# IML - Intro
# Motivation
## What is learning ?
It's all about evolving
:::info
**Definition**
*Learning*: Improver over experience to perform better in new situations.
:::
:::danger
**Quoting S. Bengio**
Learning is **not** learning by heart.
Any computer can learn by heart.
The difficulty is to **generalize** a behavior to a novel situation.
:::
## Can machines learn ?
A new **science** with a goal and an object.
:::info
How can we **build** computer systems that automatically improve with experience, and what are the **fundamental laws** that govern all learning processes ?
> Tom Mitchel, 2006
:::
## What is it good for ?
According to Peter Norvig
The **3 main reasons** why you may want to use Machine Learning:
- Avoid coding **numerous complex rules** by hand
- lower cost, more effective, faster reaction to changing problem
- **Optimize the parameteres** of your system given a dataset of yours
- Better accuracy
- Create systems for which you **do not know the rules conscioulsy** (e.g. recognize a face)
- Greater potential
## AI vs Machine Learning
- AI is a very fuzzy concept, much like "any computer program doing something useful"
- Think "if-then" rules
- ML can be considered a **subfield of AI** since those algorithms can be seen as building blocks to make computers learn to behave more intelligently by somehow *generalizing* rather that just storing and retrieving data items like a database system would do
- *Engineering point of view*: ML is about builiding programs with *turnable parameters* (typically an array of floating point values) that are **adjusted automatically** so as to improve their behavior by **adapting to previously seen data**
![](https://i.imgur.com/uFNlTYR.png)
## Machine Learning vs Deep Learning
Traditional Machine Learning
![](https://i.imgur.com/ARU88yJ.png)
Deep Learning
![](https://i.imgur.com/23lFNOm.png)
## AI vs ML vs DL
DL $\subset$ ML $\subset$ AI
![](https://i.imgur.com/G5m0ihN.png)
## Exercise
Machine Learning Examples
Can you list examples of projects or products involving Machine Learning ?
- Google Lens
# Machine Learning Problem
## Why is learning difficult ?
Generalization is an ambiguous process.
Given a **finite** amount of **training data**, you have to derive a **relation** for an **infinite** domain.

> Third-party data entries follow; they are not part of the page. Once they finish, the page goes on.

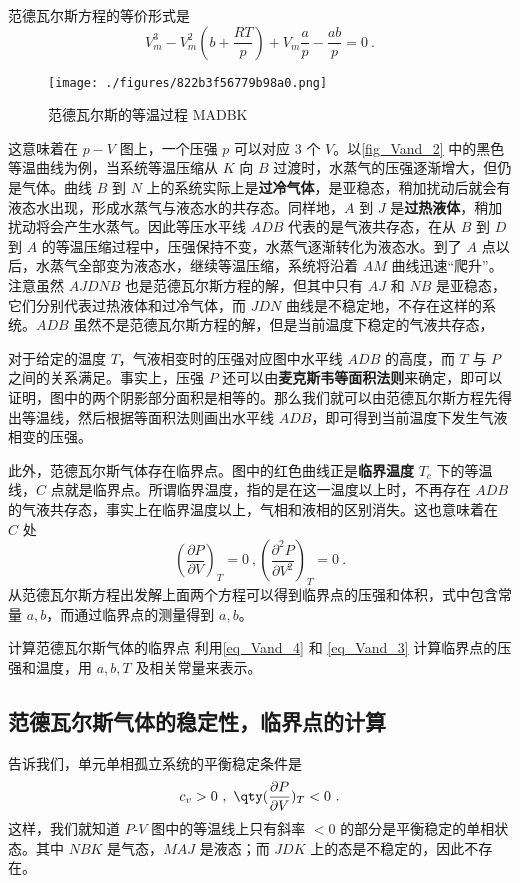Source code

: 范德瓦尔斯方程的等价形式是
\begin{equation}\label{eq_Vand_4}
V_m^3-V_m^2(b+\frac{RT}{p})+V_m\frac{a}{p}-\frac{ab}{p}=0~.
\end{equation}

\begin{figure}[ht]
\centering
\texttt{[image: ./figures/822b3f56779b98a0.png]}
\caption{范德瓦尔斯的等温过程 MADBK} \label{fig_Vand_2}
\end{figure}


这意味着在 $p-V$ 图上，一个压强 $p$ 可以对应 $3$ 个 $V$。以\autoref{fig_Vand_2} 中的黑色等温曲线为例，当系统等温压缩从 $K$ 向 $B$ 过渡时，水蒸气的压强逐渐增大，但仍是气体。曲线 $B$ 到 $N$ 上的系统实际上是\textbf{过冷气体}，是亚稳态，稍加扰动后就会有液态水出现，形成水蒸气与液态水的共存态。同样地，$A$ 到 $J$ 是\textbf{过热液体}，稍加扰动将会产生水蒸气。因此等压水平线 $ADB$ 代表的是气液共存态，在从 $B$ 到 $D$ 到 $A$ 的等温压缩过程中，压强保持不变，水蒸气逐渐转化为液态水。到了 $A$ 点以后，水蒸气全部变为液态水，继续等温压缩，系统将沿着 $AM$ 曲线迅速“爬升”。注意虽然 $AJDNB$ 也是范德瓦尔斯方程的解，但其中只有 $AJ$ 和 $NB$ 是亚稳态，它们分别代表过热液体和过冷气体，而 $JDN$ 曲线是不稳定地，不存在这样的系统。$ADB$ 虽然不是范德瓦尔斯方程的解，但是当前温度下稳定的气液共存态，

对于给定的温度 $T$，气液相变时的压强对应图中水平线 $ADB$ 的高度，而 $T$ 与 $P$ 之间的关系满足。事实上，压强 $P$ 还可以由\textbf{麦克斯韦等面积法则}来确定，即可以证明，图中的两个阴影部分面积是相等的。那么我们就可以由范德瓦尔斯方程先得出等温线，然后根据等面积法则画出水平线 $ADB$，即可得到当前温度下发生气液相变的压强。

此外，范德瓦尔斯气体存在临界点。图中的红色曲线正是\textbf{临界温度} $T_c$ 下的等温线，$C$ 点就是临界点。所谓临界温度，指的是在这一温度以上时，不再存在 $ADB$ 的气液共存态，事实上在临界温度以上，气相和液相的区别消失。这也意味着在 $C$ 处
\begin{equation}\label{eq_Vand_3}
\left(\frac{\partial P}{\partial V}\right)_T=0~,
\left(\frac{\partial^2 P}{\partial V^2}\right)_T=0~.
\end{equation}
从范德瓦尔斯方程出发解上面两个方程可以得到临界点的压强和体积，式中包含常量 $a,b$，而通过临界点的测量得到 $a,b$。
\begin{exercise}{计算范德瓦尔斯气体的临界点}
利用\autoref{eq_Vand_4} 和 \autoref{eq_Vand_3} 计算临界点的压强和温度，用 $a,b,T$ 及相关常量来表示。
\end{exercise}
\subsection{范德瓦尔斯气体的稳定性，临界点的计算}
告诉我们，单元单相孤立系统的平衡稳定条件是
\begin{equation}\label{eq_Vand_1}
c_v>0~,\ \qty(\frac{\partial P}{\partial V})_T<0~.
\end{equation}
这样，我们就知道 $P$-$V$ 图中的等温线上只有斜率 $<0$ 的部分是平衡稳定的单相状态。其中 $NBK$ 是气态，$MAJ$ 是液态；而 $JDK$ 上的态是不稳定的，因此不存在。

In fact, there is an infinite number of such relations.
![](https://i.imgur.com/E2H7Vqq.png)
How should we draw the relation?
![](https://i.imgur.com/6i7kE3w.png)
Which relation is the most appropriate?
![](https://i.imgur.com/yoef59O.png)
...the hidden test points (seen after the training)...
## Learning bias
How to guide generalization
- It is always possible to find a model complex enough to fit all the examples
- Example: polynomial with very high degree
- But how would this help us with new samples?
- It should not generalize well.
- We need to define a family of acceptable solutions to search from
- It forces to learn a “smoothed” representation.

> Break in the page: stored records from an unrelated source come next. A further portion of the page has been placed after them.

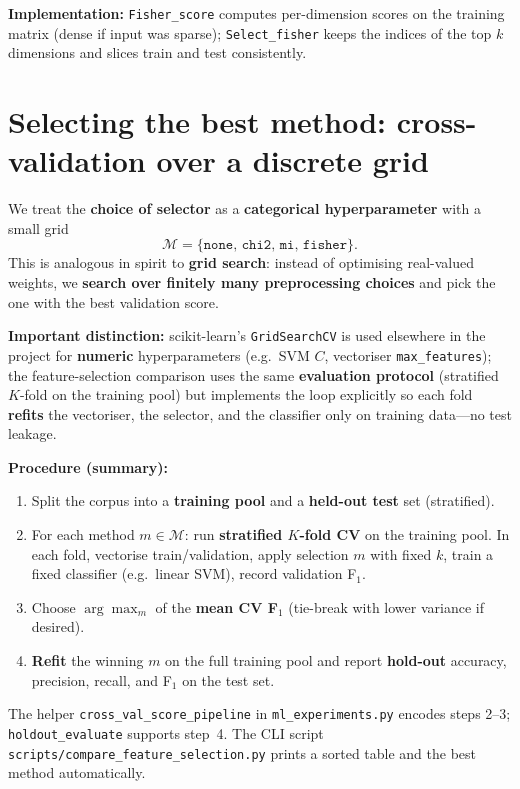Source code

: \documentclass[11pt,a4paper]{report}
\begin{document}
\textbf{Implementation:} \texttt{Fisher\_score} computes per-dimension scores on the training matrix (dense if input was sparse); \texttt{Select\_fisher} keeps the indices of the top $k$ dimensions and slices train and test consistently.

\section{Selecting the best method: cross-validation over a discrete grid}

We treat the \textbf{choice of selector} as a \textbf{categorical hyperparameter} with a small grid
\[
    \mathcal{M} = \{\texttt{none},\, \texttt{chi2},\, \texttt{mi},\, \texttt{fisher}\}.
\]
This is analogous in spirit to \textbf{grid search}: instead of optimising real-valued weights, we \textbf{search over finitely many preprocessing choices} and pick the one with the best validation score.

\textbf{Important distinction:} scikit-learn's \texttt{GridSearchCV} is used elsewhere in the project for \textbf{numeric} hyperparameters (e.g.\ SVM $C$, vectoriser \texttt{max\_features}); the feature-selection comparison uses the same \textbf{evaluation protocol} (stratified $K$-fold on the training pool) but implements the loop explicitly so each fold \textbf{refits} the vectoriser, the selector, and the classifier only on training data---no test leakage.

\textbf{Procedure (summary):}
\begin{enumerate}[noitemsep]
    \item Split the corpus into a \textbf{training pool} and a \textbf{held-out test} set (stratified).
    \item For each method $m \in \mathcal{M}$: run \textbf{stratified $K$-fold CV} on the training pool. In each fold, vectorise train/validation, apply selection $m$ with fixed $k$, train a fixed classifier (e.g.\ linear SVM), record validation F$_1$.
    \item Choose $\arg\max_{m}$ of the \textbf{mean CV F$_1$} (tie-break with lower variance if desired).
    \item \textbf{Refit} the winning $m$ on the full training pool and report \textbf{hold-out} accuracy, precision, recall, and F$_1$ on the test set.
\end{enumerate}

\noindent
The helper \texttt{cross\_val\_score\_pipeline} in \texttt{ml\_experiments.py} encodes steps 2--3; \texttt{holdout\_evaluate} supports step~4. The CLI script \texttt{scripts/compare\_feature\_selection.py} prints a sorted table and the best method automatically.
\end{document}
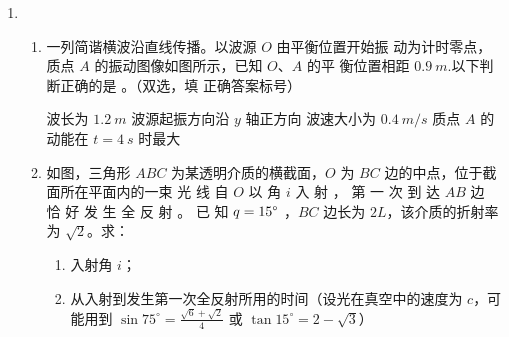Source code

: \begin{enumerate}
\begin{enumerate}



\end{enumerate}


\item 
{}
\begin{enumerate}
	\item
一列简谐横波沿直线传播。以波源 $ O $ 由平衡位置开始振
动为计时零点，质点 $ A $ 的振动图像如图所示，已知 $ O $、$ A $ 的平
衡位置相距 $ 0.9 \ m $.以下判断正确的是 \underlinegap 。（双选，填
正确答案标号）
\begin{figure}[h!]
	\centering
	
\end{figure}


\fourchoices
{波长为 $ 1.2 \ m $}
{波源起振方向沿 $ y $ 轴正方向}
{波速大小为 $ 0.4 \ m /s $}
{质点 $ A $ 的动能在 $ t=4 \ s $ 时最大}



\item 
如图，三角形 $ ABC $ 为某透明介质的横截面，$ O $ 为 $ BC $ 边的中点，位于截面所在平面内的一束
光 线 自 $ O $ 以 角 $ i $ 入 射 ， 第 一 次 到 达 $ AB $ 边 恰 好 发 生 全 反 射 。 已 知
$ q=15  \degree  $ ，$ BC $ 边长为 $ 2L $，该介质的折射率为 $ \sqrt{2} $。求：
\begin{enumerate}
	\item
入射角 $ i $；
\item 
从入射到发生第一次全反射所用的时间（设光在真空中的速度为
$ c $，可能用到 $\sin 75^{\circ}=\frac{\sqrt{6}+\sqrt{2}}{4}$ 或 $\tan 15^{\circ}=2-\sqrt{3}$）
\end{enumerate}
\begin{figure}[h!]
	\flushright
	
\end{figure}



\end{enumerate}
\end{enumerate}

- ... but it should not smooth the representation too much!
:::info
**Occam’s Principle of Parsimony** *(14th century)*
One should not increase, beyond what is necessary, the number of entities required to explain anything.
:::
When many solutions are available for a given problem, we should select the simplest one.
But what do we mean by simple?
We will use prior knowledge of the problem to solve to define what is a simple solution.
> Example of a prior: smoothness
## Learning as a search problem
Hypothesis space / initial, compatible (with train set), optimal, and ideal solutions
What are the sources of error ?
### Noise, intrinsic error
Your data is not perfect (can have noisy or erroneous labels). (or “Every model is wrong.”) Even if there exist an optimal underlying model, the observations are corrupted by noise.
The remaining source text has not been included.